Qui peut consentir au regard souffrant de ces enfants qui n’ont point de toit ou de ces personnes qui, au soir de leur vie, sont dans le dénuement, confrontées à la solitude alors que la perte des forces les rejoint.

Qui peut rester dans le silence devant une telle iniquité et s’illusionner par des jeux qui massacrent l’enfance alors que 600 000 gosses sont victimes du mal logement. Il faut les avoir un jour rencontrés sur un trottoir : c’est dur, dit l’un deux, de dormir à même le macadam. Il est de ces décisions dont le cynisme fait frémir.

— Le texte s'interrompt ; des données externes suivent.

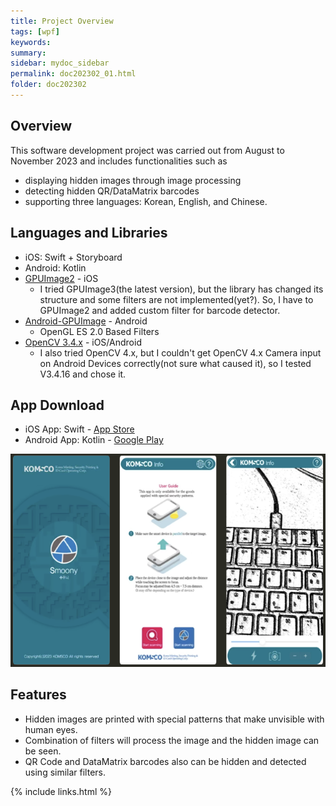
 ```yaml
---
title: Project Overview
tags: [wpf]
keywords:
summary: 
sidebar: mydoc_sidebar
permalink: doc202302_01.html
folder: doc202302
---
```


## Overview

This software development project was carried out from August to November 2023 and includes functionalities such as 

- displaying hidden images through image processing
- detecting hidden QR/DataMatrix barcodes
- supporting three languages: Korean, English, and Chinese.

## Languages and Libraries

- iOS: Swift + Storyboard
- Android: Kotlin
- [GPUImage2](https://github.com/BradLarson/GPUImage2) - iOS
    - I tried GPUImage3(the latest version), but the library has changed its structure and some filters are not implemented(yet?). So, I have to GPUImage2 and added custom filter for barcode detector.
- [Android-GPUImage](https://github.com/cats-oss/android-gpuimage) - Android
    - OpenGL ES 2.0 Based Filters
- [OpenCV 3.4.x](https://github.com/opencv/opencv/tree/3.4.16) - iOS/Android
    - I also tried OpenCV 4.x, but I couldn't get OpenCV 4.x Camera input on Android Devices correctly(not sure what caused it), so I tested V3.4.16 and chose it. 


## App Download

- iOS App: Swift - [App Store](https://apps.apple.com/us/app/smoony/id938560544)
- Android App: Kotlin - [Google Play](https://play.google.com/store/apps/details?id=com.komsco.android.smoony&pcampaignid=web_share)

![Smoony Screen Shots](Smoony_ScreenShots.png)


## Features

- Hidden images are printed with special patterns that make unvisible with human eyes.
- Combination of filters will process the image and the hidden image can be seen.
- QR Code and DataMatrix barcodes also can be hidden and detected using similar filters.




{% include links.html %}
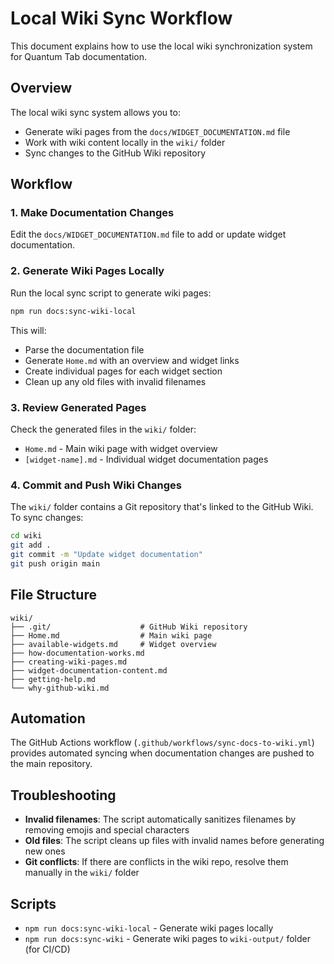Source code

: # Local Wiki Sync Workflow

This document explains how to use the local wiki synchronization system for Quantum Tab documentation.

## Overview

The local wiki sync system allows you to:
- Generate wiki pages from the `docs/WIDGET_DOCUMENTATION.md` file
- Work with wiki content locally in the `wiki/` folder
- Sync changes to the GitHub Wiki repository

## Workflow

### 1. Make Documentation Changes

Edit the `docs/WIDGET_DOCUMENTATION.md` file to add or update widget documentation.

### 2. Generate Wiki Pages Locally

Run the local sync script to generate wiki pages:

```bash
npm run docs:sync-wiki-local
```

This will:
- Parse the documentation file
- Generate `Home.md` with an overview and widget links
- Create individual pages for each widget section
- Clean up any old files with invalid filenames

### 3. Review Generated Pages

Check the generated files in the `wiki/` folder:
- `Home.md` - Main wiki page with widget overview
- `[widget-name].md` - Individual widget documentation pages

### 4. Commit and Push Wiki Changes

The `wiki/` folder contains a Git repository that's linked to the GitHub Wiki. To sync changes:

```bash
cd wiki
git add .
git commit -m "Update widget documentation"
git push origin main
```

## File Structure

```
wiki/
├── .git/                    # GitHub Wiki repository
├── Home.md                  # Main wiki page
├── available-widgets.md     # Widget overview
├── how-documentation-works.md
├── creating-wiki-pages.md
├── widget-documentation-content.md
├── getting-help.md
└── why-github-wiki.md
```

## Automation

The GitHub Actions workflow (`.github/workflows/sync-docs-to-wiki.yml`) provides automated syncing when documentation changes are pushed to the main repository.

## Troubleshooting

- **Invalid filenames**: The script automatically sanitizes filenames by removing emojis and special characters
- **Old files**: The script cleans up files with invalid names before generating new ones
- **Git conflicts**: If there are conflicts in the wiki repo, resolve them manually in the `wiki/` folder

## Scripts

- `npm run docs:sync-wiki-local` - Generate wiki pages locally
- `npm run docs:sync-wiki` - Generate wiki pages to `wiki-output/` folder (for CI/CD)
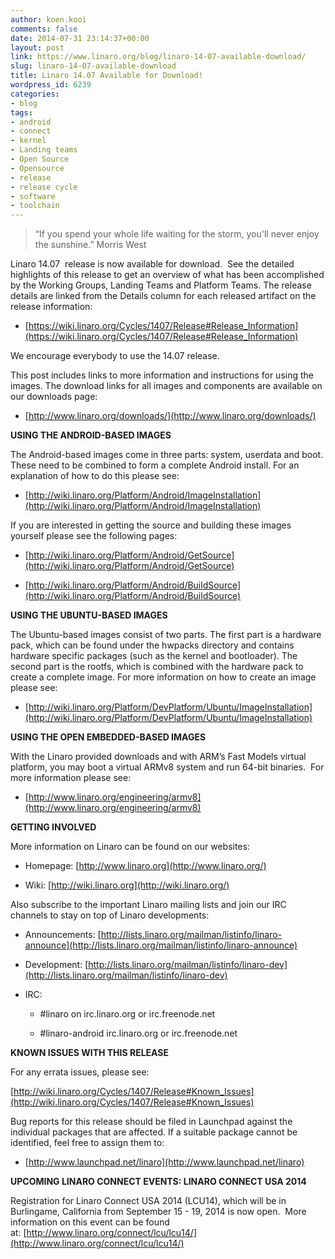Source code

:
 ```yaml
---
author: koen.kooi
comments: false
date: 2014-07-31 23:14:37+00:00
layout: post
link: https://www.linaro.org/blog/linaro-14-07-available-download/
slug: linaro-14-07-available-download
title: Linaro 14.07 Available for Download!
wordpress_id: 6239
categories:
- blog
tags:
- android
- connect
- kernel
- Landing teams
- Open Source
- Opensource
- release
- release cycle
- software
- toolchain
---
```


<blockquote>“If you spend your whole life waiting for the storm, you'll never enjoy the sunshine.” Morris West</blockquote>


Linaro 14.07  release is now available for download.  See the detailed highlights of this release to get an overview of what has been accomplished by the Working Groups, Landing Teams and Platform Teams. The release details are linked from the Details column for each released artifact on the release information:



	
  * [https://wiki.linaro.org/Cycles/1407/Release#Release_Information](https://wiki.linaro.org/Cycles/1407/Release#Release_Information)


We encourage everybody to use the 14.07 release.

This post includes links to more information and instructions for using the images. The download links for all images and components are available on our downloads page:

	
  * [http://www.linaro.org/downloads/](http://www.linaro.org/downloads/)


**USING THE ANDROID-BASED IMAGES**

The Android-based images come in three parts: system, userdata and boot. These need to be combined to form a complete Android install. For an explanation of how to do this please see:



	
  * [http://wiki.linaro.org/Platform/Android/ImageInstallation](http://wiki.linaro.org/Platform/Android/ImageInstallation)


If you are interested in getting the source and building these images yourself please see the following pages:

	
  * [http://wiki.linaro.org/Platform/Android/GetSource](http://wiki.linaro.org/Platform/Android/GetSource)

	
  * [http://wiki.linaro.org/Platform/Android/BuildSource](http://wiki.linaro.org/Platform/Android/BuildSource)


**USING THE UBUNTU-BASED IMAGES**

The Ubuntu-based images consist of two parts. The first part is a hardware pack, which can be found under the hwpacks directory and contains hardware specific packages (such as the kernel and bootloader). The second part is the rootfs, which is combined with the hardware pack to create a complete image. For more information on how to create an image please see:



	
  * [http://wiki.linaro.org/Platform/DevPlatform/Ubuntu/ImageInstallation](http://wiki.linaro.org/Platform/DevPlatform/Ubuntu/ImageInstallation)


**USING THE OPEN EMBEDDED-BASED IMAGES**

With the Linaro provided downloads and with ARM’s Fast Models virtual platform, you may boot a virtual ARMv8 system and run 64-bit binaries.  For more information please see:



	
  * [http://www.linaro.org/engineering/armv8](http://www.linaro.org/engineering/armv8)


**GETTING INVOLVED**

More information on Linaro can be found on our websites:



	
  * Homepage: [http://www.linaro.org](http://www.linaro.org/)

	
  * Wiki: [http://wiki.linaro.org](http://wiki.linaro.org/)


Also subscribe to the important Linaro mailing lists and join our IRC channels to stay on top of Linaro developments:

	
  * Announcements: [http://lists.linaro.org/mailman/listinfo/linaro-announce](http://lists.linaro.org/mailman/listinfo/linaro-announce)

	
  * Development: [http://lists.linaro.org/mailman/listinfo/linaro-dev](http://lists.linaro.org/mailman/listinfo/linaro-dev)

	
  * IRC:

	
    * #linaro on irc.linaro.org or irc.freenode.net

	
    * #linaro-android irc.linaro.org or irc.freenode.net





**KNOWN ISSUES WITH THIS RELEASE**

For any errata issues, please see:

[http://wiki.linaro.org/Cycles/1407/Release#Known_Issues](http://wiki.linaro.org/Cycles/1407/Release#Known_Issues)

Bug reports for this release should be filed in Launchpad against the individual packages that are affected. If a suitable package cannot be identified, feel free to assign them to:



	
  * [http://www.launchpad.net/linaro](http://www.launchpad.net/linaro)


**UPCOMING LINARO CONNECT EVENTS: LINARO CONNECT USA 2014**

Registration for Linaro Connect USA 2014 (LCU14), which will be in Burlingame, California from September 15 - 19, 2014 is now open.  More information on this event can be found at: [http://www.linaro.org/connect/lcu/lcu14/](http://www.linaro.org/connect/lcu/lcu14/)


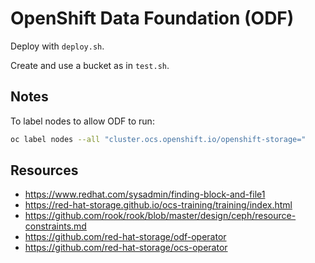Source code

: # OpenShift Data Foundation (ODF)

Deploy with `deploy.sh`.

Create and use a bucket as in `test.sh`.

## Notes

To label nodes to allow ODF to run:

```bash
oc label nodes --all "cluster.ocs.openshift.io/openshift-storage="
```

## Resources

- https://www.redhat.com/sysadmin/finding-block-and-file1
- https://red-hat-storage.github.io/ocs-training/training/index.html
- https://github.com/rook/rook/blob/master/design/ceph/resource-constraints.md
- https://github.com/red-hat-storage/odf-operator
- https://github.com/red-hat-storage/ocs-operator
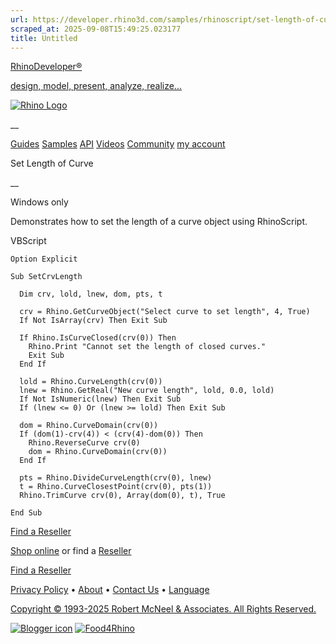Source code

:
 ```yaml
---
url: https://developer.rhino3d.com/samples/rhinoscript/set-length-of-curve/
scraped_at: 2025-09-08T15:49:25.023177
title: Untitled
---
```


[RhinoDeveloper®](/)

[design, model, present, analyze, realize...](/)

[![Rhino Logo](https://developer.rhino3d.com/images/rhinodevlogo.png)](/)

__

[Guides](https://developer.rhino3d.com/guides)
[Samples](https://developer.rhino3d.com/samples)
[API](https://developer.rhino3d.com/api)
[Videos](https://developer.rhino3d.com/videos)
[Community](https://discourse.mcneel.com/c/rhino-developer) [my account
](https://www.rhino3d.com/my-account/ "Manage your account, licenses, and
teams")

Set Length of Curve

__

Windows only

Demonstrates how to set the length of a curve object using RhinoScript.

VBScript

    
    
    Option Explicit
    
    Sub SetCrvLength
    
      Dim crv, lold, lnew, dom, pts, t
    
      crv = Rhino.GetCurveObject("Select curve to set length", 4, True)
      If Not IsArray(crv) Then Exit Sub
    
      If Rhino.IsCurveClosed(crv(0)) Then
        Rhino.Print "Cannot set the length of closed curves."
        Exit Sub
      End If
    
      lold = Rhino.CurveLength(crv(0))
      lnew = Rhino.GetReal("New curve length", lold, 0.0, lold)
      If Not IsNumeric(lnew) Then Exit Sub
      If (lnew <= 0) Or (lnew >= lold) Then Exit Sub
    
      dom = Rhino.CurveDomain(crv(0))
      If (dom(1)-crv(4)) < (crv(4)-dom(0)) Then
        Rhino.ReverseCurve crv(0)
        dom = Rhino.CurveDomain(crv(0))
      End If
    
      pts = Rhino.DivideCurveLength(crv(0), lnew)
      t = Rhino.CurveClosestPoint(crv(0), pts(1))
      Rhino.TrimCurve crv(0), Array(dom(0), t), True
    
    End Sub
    

  

[Find a Reseller](https://www.rhino3d.com/sales)

[Shop online](https://www.rhino3d.com/store) or find a
[Reseller](https://www.rhino3d.com/sales)

[Find a Reseller](https://www.rhino3d.com/sales)

[Privacy Policy](https://www.rhino3d.com/privacy) •
[About](https://www.rhino3d.com/mcneel/about) • [Contact
Us](https://www.rhino3d.com/mcneel/contact) • [
Language](https://www.rhino3d.com/language "Change to a different region or
language")

[Copyright © 1993-2025 Robert McNeel & Associates. All Rights
Reserved.](https://www.rhino3d.com/mcneel/about)

[](https://www.facebook.com/McNeelRhinoceros/)
[](https://twitter.com/bobmcneel) [](https://www.linkedin.com/groups/75313/)
[](https://www.youtube.com/user/RhinoGuide/videos) [](https://vimeo.com/rhino)
[![Blogger
icon](https://developer.rhino3d.com/images/blogger.svg)](http://blog.rhino3d.com/)
[![Food4Rhino](https://developer.rhino3d.com/images/f4r_icon_01.svg)](https://www.food4rhino.com)

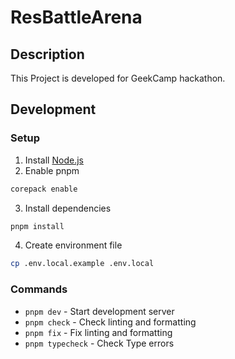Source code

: # ResBattleArena

## Description

<!-- RBAの説明を書く -->
<!-- 現時点では省略 -->

This Project is developed for GeekCamp hackathon.

## Development

### Setup

1. Install [Node.js](https://nodejs.org/en/download/)
2. Enable pnpm

```bash
corepack enable
```

3. Install dependencies

```bash
pnpm install
```

4. Create environment file

```bash
cp .env.local.example .env.local
```

### Commands

- `pnpm dev` - Start development server
- `pnpm check` - Check linting and formatting
- `pnpm fix` - Fix linting and formatting
- `pnpm typecheck` - Check Type errors
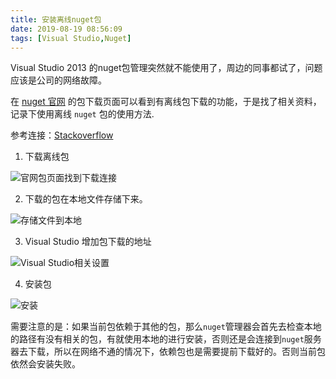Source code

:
 ```yaml
---
title: 安装离线nuget包
date: 2019-08-19 08:56:09
tags: [Visual Studio,Nuget]
---
```


Visual Studio 2013 的nuget包管理突然就不能使用了，周边的同事都试了，问题应该是公司的网络故障。

在 [nuget 官网](https://www.nuget.org/) 的包下载页面可以看到有离线包下载的功能，于是找了相关资料，记录下使用离线 `nuget` 包的使用方法.

参考连接：[Stackoverflow](https://stackoverflow.com/questions/10240029/how-do-i-install-a-nuget-package-nupkg-file-locally)

1. 下载离线包

![官网包页面找到下载连接](1.png)

2. 下载的包在本地文件存储下来。

![存储文件到本地](2.png)

3. Visual Studio 增加包下载的地址

![Visual Studio相关设置](3.png)

4. 安装包

![安装](4.png)

需要注意的是：如果当前包依赖于其他的包，那么`nuget`管理器会首先去检查本地的路径有没有相关的包，有就使用本地的进行安装，否则还是会连接到`nuget`服务器去下载，所以在网络不通的情况下，依赖包也是需要提前下载好的。否则当前包依然会安装失败。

A ces jeux de l’entre-soi, on se réfugie dans des illusions pour ne point dire : je, c’est-à-dire accepter de devenir ce que l’on est au sens où Arthur Rimbaud dit « je, est un autre ».

L’urgence d’innover

Le logement s’invite (enfin) dans la campagne présidentielle même si, depuis quelques semaines, les préoccupations se sont déplacées pour privilégier celles de la sécurité.

Quand comprendra-t-on que le logement n’est pas indifférent à cette légitime préoccupation pour se révéler pour des centaines de milliers de foyers le marqueur de leur exclusion, mettant en échec l’égalité et la fraternité.

Comment s’étonner de la frustration qui parfois se manifeste dans la violence ; il ne s’agit pas de la justifier mais au moins d’essayer de comprendre.

Le social ne saurait être considéré comme seulement dépensier, mais bien pour ce qu’il est : un investissement sans lequel la liberté, troisième pilier de la Nation, est mis à mal.

Quelle liberté pour ceux qui n’ont pas de toit ; quelle liberté pour ceux qui ne disposent comme revenus qu’un minimum permettant juste de survivre.

Notre économie est marquée par deux contraintes :
•    le court terme qui s’avère une véritable dictature en raison de notations qui privilégient le résultat immédiat jusqu’à compromettre l’avenir quand bien même l’on ne cesse de parler de l’investissement durable, paravent d’une autre réalité.

Ainsi en matière de politique de logement, les chambres d’hôtels l’emportent sur l’hébergement, l’étalement urbain sur l’intensification des villes. Toutefois relevons la proposition du Président de la République visant une augmentation de 30 % des droits à construire, une mesure judicieuse que le Parlement a voté, restant dans l’attente des décrets d’application.

•    La financiarisation de l’économie qui touche aussi l’habitat : entre 1990 et 2010, sur les 600 000 logements, essentiellement à loyer intermédiaire, appartenant à des établissements financiers, 500 000 ont été cédés. Cette « disparition » n’est pas étrangère au fait que les classes moyennes sont confrontées à des difficultés d’autant que l’implantation de ces immeubles concernait les grandes agglomérations.

La solidarité passe par un développement de l’épargne solidaire ; dans cette perspective, nous sollicitions que sur les 1 400 milliards des contrats d’assurances vie, 10 % soient investis pour la lutte contre le mal logement.

Refusant la fatalité de la pauvreté et de la précarité, qui n’éprouve pas l’urgence d’innover pour offrir à notre société des raisons d’un « mieux vivre » et par là même d’espérer.

En cette préparation de la Pâque, il nous faut apprendre à être ces « passeurs » pour que roulent les pierres de ces tombeaux qui se nomment : l’exclusion, l’étrangeté à l’autre.